The Corleones emerge victorious in the election and the Kauravs are shot dead without compunction.
Had enough? I did. After Gangaajal and Apharan (not to mention the serenely executed Hip Hip Hurray from the 80s), one expects so much more from Prakash Jha. More so because of the talent he had at his disposal (except, of course, for the ravishing Kaif who manages half an expression more than usual, allowing her to demonstrate a grand total of one and a half expressions).
Devgan is so underused that one is tempted to see his role as a Special Appearance. Manoj Bajpai plays a narrow character and is thus wasted. Naseeruddin Shah doesn't return even to provide a proverbial twist in the tale. Nana Patekar has been given the most complex character of the lot and he does justice to it. But given the flawed screenplay, even he can do nothing but look aghast when Kunti tells Karna that he's her "jyest putra!" The performances of the Corleones, I've already mentioned.
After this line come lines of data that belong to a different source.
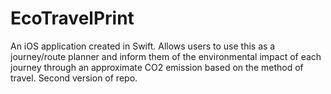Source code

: # EcoTravelPrint
An iOS application created in Swift. Allows users to use this as a journey/route planner and inform them of the environmental impact of each journey through an approximate CO2 emission based on the method of travel. Second version of repo.
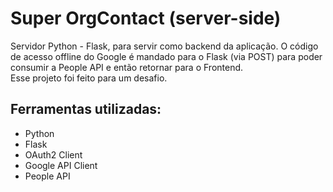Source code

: # Super OrgContact (server-side)
Servidor Python - Flask, para servir como backend da aplicação.
O código de acesso offline do Google é mandado para o Flask (via POST)
para poder consumir a People API e então retornar para o Frontend.
<br>
Esse projeto foi feito para um desafio.

## Ferramentas utilizadas:
- Python
- Flask
- OAuth2 Client
- Google API Client
- People API
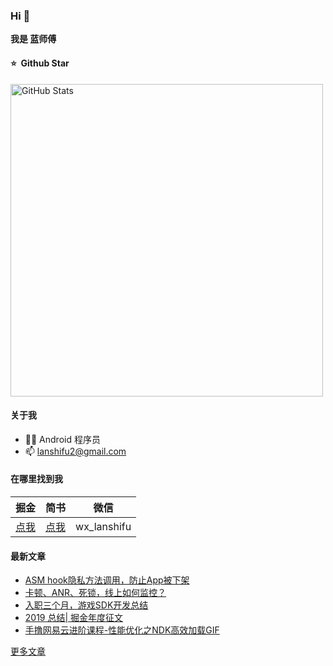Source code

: ### Hi 👋
**我是 蓝师傅**

#### ⭐️ &nbsp;Github Star

<img width="500px"  alt="GitHub Stats" src="https://github-readme-stats.vercel.app/api?username=lanshifu&count_private=true&show_icons=true"/>

#### 关于我

- 🙋🏻 Android 程序员
- 📫 lanshifu2@gmail.com

#### 在哪里找到我

| 掘金 | 简书 | 微信 |
| :-: | :-: | :-: |
| [点我](https://juejin.cn/user/3298190612500696) | [点我](https://www.jianshu.com/u/282785a6b12f) | wx_lanshifu |

#### 最新文章 
<!-- BLOG-POST-LIST:START -->
- [ASM hook隐私方法调用，防止App被下架](https://juejin.cn/post/7043399520486424612)
- [卡顿、ANR、死锁，线上如何监控？](https://juejin.cn/post/6973564044351373326)
- [入职三个月，游戏SDK开发总结](https://juejin.cn/post/6844904193082261518)
- [2019 总结| 掘金年度征文](https://juejin.cn/post/6844904026006355975)
- [手撸网易云进阶课程-性能优化之NDK高效加载GIF](https://juejin.cn/post/6844904008797126664)
<!-- BLOG-POST-LIST:END -->
[更多文章](https://juejin.cn/user/3298190612500696/posts)
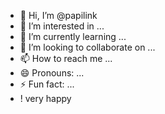 - 👋 Hi, I’m @papilink
- 👀 I’m interested in ...
- 🌱 I’m currently learning ...
- 💞️ I’m looking to collaborate on ...
- 📫 How to reach me ...
- 😄 Pronouns: ...
- ⚡ Fun fact: ...
- ! very happy
<!---
papilink/papilink is a ✨ special ✨ repository because its `README.md` (this file) appears on your GitHub profile.
You can click the Preview link to take a look at your changes.
--->
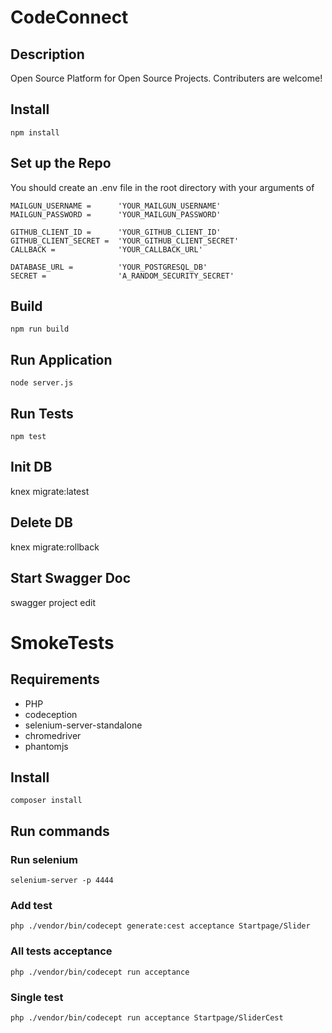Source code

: # CodeConnect
## Description  
Open Source Platform for Open Source Projects. Contributers are welcome!

## Install
    npm install

## Set up the Repo
You should create an .env file in the root directory with your arguments of

    MAILGUN_USERNAME =      'YOUR_MAILGUN_USERNAME'
    MAILGUN_PASSWORD =      'YOUR_MAILGUN_PASSWORD'

    GITHUB_CLIENT_ID =      'YOUR_GITHUB_CLIENT_ID'
    GITHUB_CLIENT_SECRET =  'YOUR_GITHUB_CLIENT_SECRET'
    CALLBACK =              'YOUR_CALLBACK_URL'

    DATABASE_URL =          'YOUR_POSTGRESQL_DB'
    SECRET =                'A_RANDOM_SECURITY_SECRET'

## Build
    npm run build

## Run Application
    node server.js

## Run Tests
    npm test

## Init DB
   knex migrate:latest

## Delete DB
   knex migrate:rollback

## Start Swagger Doc  
   swagger project edit



# SmokeTests

## Requirements
- PHP
- codeception
- selenium-server-standalone
- chromedriver
- phantomjs

## Install
    composer install

## Run commands
  
### Run selenium
    selenium-server -p 4444
  
### Add test
    php ./vendor/bin/codecept generate:cest acceptance Startpage/Slider
  
### All tests acceptance
    php ./vendor/bin/codecept run acceptance
### Single test
    php ./vendor/bin/codecept run acceptance Startpage/SliderCest 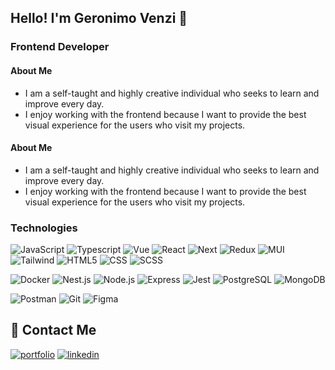 ## Hello! I'm Geronimo Venzi 👋
### Frontend Developer 

#### About Me
- I am a self-taught and highly creative individual who seeks to learn and improve every day.
- I enjoy working with the frontend because I want to provide the best visual experience for the users who visit my projects.
#### About Me
- I am a self-taught and highly creative individual who seeks to learn and improve every day.
- I enjoy working with the frontend because I want to provide the best visual experience for the users who visit my projects.

### Technologies
![JavaScript](https://img.shields.io/badge/-JavaScript-333333?style=flat&logo=javascript)
  ![Typescript](https://img.shields.io/badge/-Typescript-333333?style=flat&logo=typescript)
  ![Vue](https://img.shields.io/badge/-VueJs-333333?style=flat&logo=vue.js)
   ![React](https://img.shields.io/badge/-React-333333?style=flat&logo=react)
  ![Next](https://img.shields.io/badge/-NextJs-333333?style=flat&logo=next.js)
  ![Redux](https://img.shields.io/badge/-Redux-333333?style=flat&logo=redux)
  ![MUI](https://img.shields.io/badge/-MUI-333333?style=flat&logo=mui)
  ![Tailwind](https://img.shields.io/badge/-Tailwind-333333?style=flat&logo=tailwindcss)
    ![HTML5](https://img.shields.io/badge/-HTML5-333333?style=flat&logo=HTML5)
  ![CSS](https://img.shields.io/badge/-CSS-333333?style=flat&logo=CSS3&logoColor=1572B6)
  ![SCSS](https://img.shields.io/badge/-SCSS-333333?style=flat&logo=SASS&logoColor=CE6B9E)

  ![Docker](https://img.shields.io/badge/-Docker-333333?style=flat&logo=docker)
  ![Nest.js](https://img.shields.io/badge/-Nest.js-333333?style=flat&logo=nestjs)
  ![Node.js](https://img.shields.io/badge/-Node.js-333333?style=flat&logo=node.js)
  ![Express](https://img.shields.io/badge/-Express-333333?style=flat&logo=express)
   ![Jest](https://img.shields.io/badge/-Jest-333333?style=flat&logo=jest)
  ![PostgreSQL](https://img.shields.io/badge/-PostgreSQL-333333?style=flat&logo=postgresql)
  ![MongoDB](https://img.shields.io/badge/-MongoDB-333333?style=flat&logo=MongoDB)

  ![Postman](https://img.shields.io/badge/-Postman-333333?style=flat&logo=postman)
  ![Git](https://img.shields.io/badge/-Git-333333?style=flat&logo=git)
  ![Figma](https://img.shields.io/badge/-Figma-333333?style=flat&logo=figma)

## 🔗 Contact Me
[![portfolio](https://img.shields.io/badge/my_portfolio-000?style=for-the-badge&logo=ko-fi&logoColor=white)](https://geronimo-venzi.vercel.app/)
[![linkedin](https://img.shields.io/badge/linkedin-0A66C2?style=for-the-badge&logo=linkedin&logoColor=white)](linkedin.com/in/geronimo-venzi-a6367321b/)

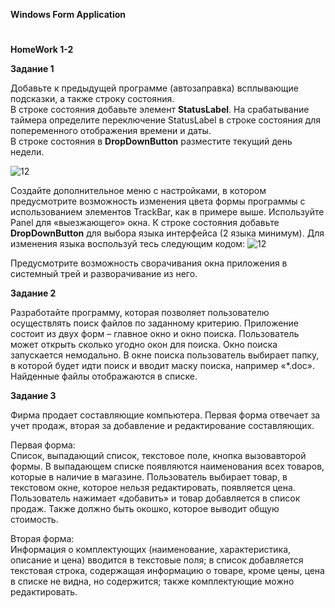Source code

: <b>Windows Form Application</b>
#
<b>HomeWork 1-2</b>

<b>Задание 1</b>

Добавьте к предыдущей программе (автозаправка) всплывающие подсказки, а также строку состояния.<br>
В строке состояния добавьте элемент <b>StatusLabel</b>. На срабатывание таймера определите переключение StatusLabel в строке состояния для попеременного отображения времени и даты.<br>
В строке состояния в <b>DropDownButton</b> разместите текущий день недели.

![12](https://user-images.githubusercontent.com/108996479/194755730-2f337eee-9999-4853-ba38-481cef2c04c3.jpg)

Создайте дополнительное меню с настройками, в котором предусмотрите возможность изменения цвета формы программы с использованием элементов TrackBar, как в примере выше. Используйте Panel для «выезжающего» окна. К строке состояния добавьте <b>DropDownButton</b> для выбора языка интерфейса (2 языка минимум). Для изменения языка воспользуй тесь следующим кодом:
![12](https://user-images.githubusercontent.com/108996479/194755754-600aaf78-8908-4e07-a777-e359d93877e3.jpg)

Предусмотрите возможность сворачивания окна приложения в системный трей и разворачивание из него.

<b>Задание 2</b>

Разработайте программу, которая позволяет пользователю осуществлять поиск файлов по заданному критерию. Приложение состоит из двух форм – главное окно и окно поиска. Пользователь может открыть сколько угодно окон для поиска. Окно поиска запускается немодально. В окне поиска пользователь выбирает папку, в которой будет идти поиск и вводит маску поиска, например «*.doc». Найденные файлы отображаются в списке.

<b>Задание 3</b>

Фирма продает составляющие компьютера. Первая форма отвечает за учет продаж, вторая за добавление и редактирование составляющих.

Первая форма:<br>
Список, выпадающий список, текстовое поле, кнопка вызовавторой формы. В выпадающем списке появляются наименования всех товаров, которые в наличие в магазине. Пользователь выбирает товар, в текстовом окне, которое нельзя редактировать, появляется цена. Пользователь нажимает «добавить» и товар добавляется в список продаж. Также должно быть окошко, которое выводит общую стоимость.<br>

Вторая форма:<br>
Информация о комплектующих (наименование, характеристика, описание и цена) вводится в текстовые поля; в список добавляется текстовая строка, содержащая информацию о товаре, кроме цены, цена в списке не видна, но содержится; также комплектующие можно редактировать.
But most of all, Rajneeti does not enliven the landscape it is set in. And with the screenplay remaining uniformly high-pitched, there just isn't sufficient space for subtlety, layered characterization and dialect-heavy dialogues - Jha's strengths. Moreover:
1) The whole saga is supposed to happen during one election campaign, within a matter of weeks. Jha does himself a disservice here. The Mahabharata takes place over a century (from Shantanu to Parikrit). The Godfather consumes half as much time. There's sufficient time for characters to develop, change and change some more. But how does one justify Panchali's penchant to reinvent at the drop of a hat? She's a bubbly, spoilt, independent, lovey-dovey gal to begin with. She then succumbs to parental pressure to marry the wrong man, fall in love with him, mourn his loss, then assume political leadership. All this happens in weeks? Really?
Why couldn't Jha have envisaged this over four election campaigns, with the pendulum swinging either way, with the clan perishing in small doses and each character adjusting anew to the situation? Everything in the plot could have fit in neatly then.
2) Why does the top brass of the biggest political family feel compelled to participate in gun fights? I was given the impression that Bihar is full of trigger-happy henchmen. These filmy turns in an otherwise realistic depiction (the glamour notwithstanding) stick out like a sore asses.

Final verdict: even a flawed Jha movie is better than a template-driven Rahul/Raj candy romance. Go see it without expectations. Better still, buy the DVD. That way, you can pause, have a hearty laugh once in a while and see some more.


P.S: On a personal aside, I stepped into a theatre after a gap of six years. I must say that multiplexes built inside malls are such logistical disasters that I'd sooner sit on an electric chair. On the plus side, the audience reacts incongrously and that allows one a seat-shaking snigger.
P.P.S: If you're looking for a decent adaptation of the Mahabharata, read Tharoor's The Great Indian Novel.